Each evening you start at the top (root) of the tree and check whether any of your friends know about a party that night. If there is one, then you need to go, regardless. Only there is not a party do you worry about whether or not you have an assignment deadline coming up. If there is a crucial deadline, then you have to study, but if there is nothing that is urgent for the next few days, you think about how you feel. A sudden burst of energy might make you study, but otherwise you'll be slumped in front of the TV indulging your secret love of Shortland Street (or other soap opera of your choice) rather than studying. Of course, near the start of the semester when there are no assignments to do, and you are feeling rich, you'll be in the pub.

One of the reasons that decision trees are popular is that we can turn them into a set of logical disjunctions (if … then rules) that then go into program code very simply - the first part of the tree above can be turned into:

ifthere is a partythengo to it

ifthere is not a party andyou have an urgent deadlinethenstudy

etc.

12.2 CONSTRUCTING DECISION TREES

In the example above, the three features that we need for the algorithm are the stated of your energy level, the date of your nearest deadline, and whether or not there is a party tonight. The question we need to ask is how, based on those features, we can construct the tree.
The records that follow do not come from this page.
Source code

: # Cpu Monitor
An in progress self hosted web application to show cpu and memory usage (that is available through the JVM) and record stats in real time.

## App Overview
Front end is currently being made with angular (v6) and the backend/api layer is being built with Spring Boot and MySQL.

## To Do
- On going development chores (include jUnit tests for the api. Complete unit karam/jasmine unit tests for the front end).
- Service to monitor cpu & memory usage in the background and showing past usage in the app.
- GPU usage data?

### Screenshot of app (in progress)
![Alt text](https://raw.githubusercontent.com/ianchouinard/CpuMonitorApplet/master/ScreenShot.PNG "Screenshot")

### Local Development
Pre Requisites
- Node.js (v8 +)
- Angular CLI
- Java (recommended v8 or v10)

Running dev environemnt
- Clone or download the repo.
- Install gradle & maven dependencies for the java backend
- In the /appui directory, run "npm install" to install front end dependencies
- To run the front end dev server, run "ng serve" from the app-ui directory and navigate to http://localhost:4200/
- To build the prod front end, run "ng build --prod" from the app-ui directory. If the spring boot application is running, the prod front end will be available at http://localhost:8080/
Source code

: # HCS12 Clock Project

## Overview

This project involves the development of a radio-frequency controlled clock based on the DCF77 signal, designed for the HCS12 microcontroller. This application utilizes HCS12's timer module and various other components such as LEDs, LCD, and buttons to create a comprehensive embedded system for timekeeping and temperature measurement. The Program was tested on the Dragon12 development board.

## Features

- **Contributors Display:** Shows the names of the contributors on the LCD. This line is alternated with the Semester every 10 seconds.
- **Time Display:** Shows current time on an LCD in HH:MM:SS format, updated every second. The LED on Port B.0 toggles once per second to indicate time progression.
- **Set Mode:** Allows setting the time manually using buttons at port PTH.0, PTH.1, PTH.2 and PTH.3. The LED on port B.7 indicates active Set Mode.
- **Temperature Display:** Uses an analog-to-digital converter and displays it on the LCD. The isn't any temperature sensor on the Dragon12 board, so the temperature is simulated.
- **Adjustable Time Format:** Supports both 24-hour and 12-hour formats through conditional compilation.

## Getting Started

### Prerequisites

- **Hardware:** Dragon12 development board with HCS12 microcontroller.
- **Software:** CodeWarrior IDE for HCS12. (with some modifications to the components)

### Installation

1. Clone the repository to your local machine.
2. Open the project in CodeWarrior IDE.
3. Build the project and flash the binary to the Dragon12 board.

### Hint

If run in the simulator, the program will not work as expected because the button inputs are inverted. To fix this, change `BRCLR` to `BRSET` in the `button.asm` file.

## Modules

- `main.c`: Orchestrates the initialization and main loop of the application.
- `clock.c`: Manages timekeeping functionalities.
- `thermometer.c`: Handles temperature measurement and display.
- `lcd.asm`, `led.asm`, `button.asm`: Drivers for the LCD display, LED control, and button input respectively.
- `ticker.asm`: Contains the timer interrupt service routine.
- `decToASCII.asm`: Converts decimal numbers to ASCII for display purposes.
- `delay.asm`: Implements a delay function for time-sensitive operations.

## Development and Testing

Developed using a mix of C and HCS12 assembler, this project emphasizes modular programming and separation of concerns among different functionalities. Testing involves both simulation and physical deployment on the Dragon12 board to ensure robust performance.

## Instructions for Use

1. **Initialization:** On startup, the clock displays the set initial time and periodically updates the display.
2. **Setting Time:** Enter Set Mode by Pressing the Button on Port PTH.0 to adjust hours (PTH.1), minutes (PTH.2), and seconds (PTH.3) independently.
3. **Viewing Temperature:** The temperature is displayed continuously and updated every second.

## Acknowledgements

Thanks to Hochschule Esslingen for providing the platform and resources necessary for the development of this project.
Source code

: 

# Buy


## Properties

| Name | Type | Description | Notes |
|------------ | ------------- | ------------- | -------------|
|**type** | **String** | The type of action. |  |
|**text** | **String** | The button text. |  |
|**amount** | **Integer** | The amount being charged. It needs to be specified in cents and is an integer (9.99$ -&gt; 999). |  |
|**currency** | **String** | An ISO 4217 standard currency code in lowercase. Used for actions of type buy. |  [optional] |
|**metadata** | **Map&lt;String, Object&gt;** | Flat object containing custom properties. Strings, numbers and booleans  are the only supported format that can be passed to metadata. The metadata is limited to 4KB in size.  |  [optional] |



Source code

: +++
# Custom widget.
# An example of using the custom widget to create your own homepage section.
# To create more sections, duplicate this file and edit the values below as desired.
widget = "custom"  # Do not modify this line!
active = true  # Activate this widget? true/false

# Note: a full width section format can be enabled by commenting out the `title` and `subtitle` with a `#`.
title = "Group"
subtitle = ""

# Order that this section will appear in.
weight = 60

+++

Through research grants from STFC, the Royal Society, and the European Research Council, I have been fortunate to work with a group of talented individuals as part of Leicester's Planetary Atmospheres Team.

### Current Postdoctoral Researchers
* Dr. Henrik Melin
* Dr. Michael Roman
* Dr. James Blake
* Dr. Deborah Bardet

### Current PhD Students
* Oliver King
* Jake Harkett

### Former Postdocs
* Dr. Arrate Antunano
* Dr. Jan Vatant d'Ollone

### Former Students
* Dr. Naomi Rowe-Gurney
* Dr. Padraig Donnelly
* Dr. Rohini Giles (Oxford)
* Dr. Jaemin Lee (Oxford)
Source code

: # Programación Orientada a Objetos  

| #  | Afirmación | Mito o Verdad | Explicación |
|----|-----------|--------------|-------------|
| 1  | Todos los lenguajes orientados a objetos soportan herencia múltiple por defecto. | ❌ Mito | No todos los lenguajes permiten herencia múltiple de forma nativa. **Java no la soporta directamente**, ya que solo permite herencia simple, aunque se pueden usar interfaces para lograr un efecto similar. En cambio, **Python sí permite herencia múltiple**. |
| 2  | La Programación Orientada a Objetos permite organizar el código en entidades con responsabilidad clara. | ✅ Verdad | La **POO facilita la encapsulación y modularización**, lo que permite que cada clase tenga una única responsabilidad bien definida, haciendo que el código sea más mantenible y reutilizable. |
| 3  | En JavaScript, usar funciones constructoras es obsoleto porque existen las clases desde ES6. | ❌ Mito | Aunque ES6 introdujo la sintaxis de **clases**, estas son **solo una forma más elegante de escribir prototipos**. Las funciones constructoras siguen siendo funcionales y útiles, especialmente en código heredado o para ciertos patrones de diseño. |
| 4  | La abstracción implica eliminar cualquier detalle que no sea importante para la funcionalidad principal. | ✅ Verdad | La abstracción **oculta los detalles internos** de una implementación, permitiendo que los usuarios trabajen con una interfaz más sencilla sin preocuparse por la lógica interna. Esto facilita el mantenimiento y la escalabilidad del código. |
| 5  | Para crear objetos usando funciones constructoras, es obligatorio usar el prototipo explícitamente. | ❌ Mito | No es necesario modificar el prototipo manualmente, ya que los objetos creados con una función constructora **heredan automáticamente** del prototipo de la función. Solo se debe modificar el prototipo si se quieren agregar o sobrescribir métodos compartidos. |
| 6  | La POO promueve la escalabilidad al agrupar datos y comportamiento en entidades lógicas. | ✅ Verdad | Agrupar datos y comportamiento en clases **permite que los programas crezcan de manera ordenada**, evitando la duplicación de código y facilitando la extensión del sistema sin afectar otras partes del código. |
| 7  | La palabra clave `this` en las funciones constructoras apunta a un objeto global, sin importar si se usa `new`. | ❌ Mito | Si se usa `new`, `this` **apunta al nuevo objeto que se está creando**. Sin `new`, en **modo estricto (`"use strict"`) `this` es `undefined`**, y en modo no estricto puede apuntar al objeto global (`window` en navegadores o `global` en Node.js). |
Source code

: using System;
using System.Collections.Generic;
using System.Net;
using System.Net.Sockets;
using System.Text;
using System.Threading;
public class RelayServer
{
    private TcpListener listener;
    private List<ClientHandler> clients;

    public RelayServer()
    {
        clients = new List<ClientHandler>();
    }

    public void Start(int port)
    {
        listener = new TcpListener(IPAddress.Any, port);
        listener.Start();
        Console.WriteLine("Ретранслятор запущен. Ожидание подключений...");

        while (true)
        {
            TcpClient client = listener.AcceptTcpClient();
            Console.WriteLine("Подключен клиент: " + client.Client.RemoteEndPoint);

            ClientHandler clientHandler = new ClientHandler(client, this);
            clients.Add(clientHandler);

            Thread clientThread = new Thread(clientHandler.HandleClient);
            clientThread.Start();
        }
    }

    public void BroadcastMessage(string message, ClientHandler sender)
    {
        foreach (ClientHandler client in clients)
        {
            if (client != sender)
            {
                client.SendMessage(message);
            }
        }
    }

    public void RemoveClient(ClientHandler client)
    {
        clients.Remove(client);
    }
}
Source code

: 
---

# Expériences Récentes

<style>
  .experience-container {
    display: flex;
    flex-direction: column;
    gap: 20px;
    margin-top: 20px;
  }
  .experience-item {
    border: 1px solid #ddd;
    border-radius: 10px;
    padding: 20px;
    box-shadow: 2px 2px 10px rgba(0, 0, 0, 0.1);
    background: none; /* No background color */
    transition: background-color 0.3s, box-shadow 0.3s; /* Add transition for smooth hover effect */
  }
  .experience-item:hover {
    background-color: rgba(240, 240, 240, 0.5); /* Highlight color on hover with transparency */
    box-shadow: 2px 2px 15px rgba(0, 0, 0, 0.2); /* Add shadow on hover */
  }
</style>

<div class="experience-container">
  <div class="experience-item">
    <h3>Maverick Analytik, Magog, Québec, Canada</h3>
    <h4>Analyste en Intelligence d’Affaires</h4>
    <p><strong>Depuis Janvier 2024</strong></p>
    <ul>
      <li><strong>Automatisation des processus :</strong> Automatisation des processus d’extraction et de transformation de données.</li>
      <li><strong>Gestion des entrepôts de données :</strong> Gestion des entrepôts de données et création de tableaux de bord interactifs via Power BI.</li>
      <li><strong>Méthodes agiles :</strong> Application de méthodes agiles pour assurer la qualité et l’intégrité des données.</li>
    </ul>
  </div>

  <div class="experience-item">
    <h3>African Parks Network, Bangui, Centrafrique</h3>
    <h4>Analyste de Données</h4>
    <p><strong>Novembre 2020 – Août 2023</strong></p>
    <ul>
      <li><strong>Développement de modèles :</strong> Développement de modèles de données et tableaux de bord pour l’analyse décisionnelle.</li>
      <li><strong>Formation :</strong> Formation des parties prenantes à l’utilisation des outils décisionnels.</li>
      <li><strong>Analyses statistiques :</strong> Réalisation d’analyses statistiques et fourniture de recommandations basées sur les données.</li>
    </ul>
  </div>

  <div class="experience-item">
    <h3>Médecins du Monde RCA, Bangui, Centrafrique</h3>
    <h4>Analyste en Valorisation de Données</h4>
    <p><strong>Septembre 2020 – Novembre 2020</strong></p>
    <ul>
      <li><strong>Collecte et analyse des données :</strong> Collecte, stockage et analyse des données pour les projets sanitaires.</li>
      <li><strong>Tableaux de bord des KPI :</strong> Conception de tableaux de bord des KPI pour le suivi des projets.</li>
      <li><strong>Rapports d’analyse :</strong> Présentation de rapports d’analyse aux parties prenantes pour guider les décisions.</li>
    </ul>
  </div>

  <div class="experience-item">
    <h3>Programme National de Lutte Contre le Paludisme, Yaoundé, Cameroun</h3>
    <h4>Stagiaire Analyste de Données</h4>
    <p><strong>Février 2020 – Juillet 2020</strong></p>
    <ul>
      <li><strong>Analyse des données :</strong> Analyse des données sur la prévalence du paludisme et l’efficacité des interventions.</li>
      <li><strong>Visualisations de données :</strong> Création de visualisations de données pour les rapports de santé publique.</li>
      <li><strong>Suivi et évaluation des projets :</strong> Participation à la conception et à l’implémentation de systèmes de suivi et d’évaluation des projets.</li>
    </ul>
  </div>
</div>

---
There are a few different decision tree algorithms, but they are almost all variants of the same principle: the algorithms build the tree in a greedy manner starting at the root, choosing the most informative feature at each step. We are going to start by focusing on the most common: Quinlan's ID3, although we'll also mention its extension, known as C4.5, and another known as CART.

There was an important word hidden in the sentence above about how the trees work, which was informative. Choosing which feature to use next in the decision tree can be thought of as playing the game '20 Questions', where you try to elicit the item your opponent is thinking about by asking questions about it. At each stage, you choose a question that gives you the most information given what you know already. Thus, you would as 'Is it an animal?' before you ask 'Is it a cat?'. The idea is to quantify this question of how much information is provided to you by knowing certain facts. Encoding this mathematically is the task of information theory.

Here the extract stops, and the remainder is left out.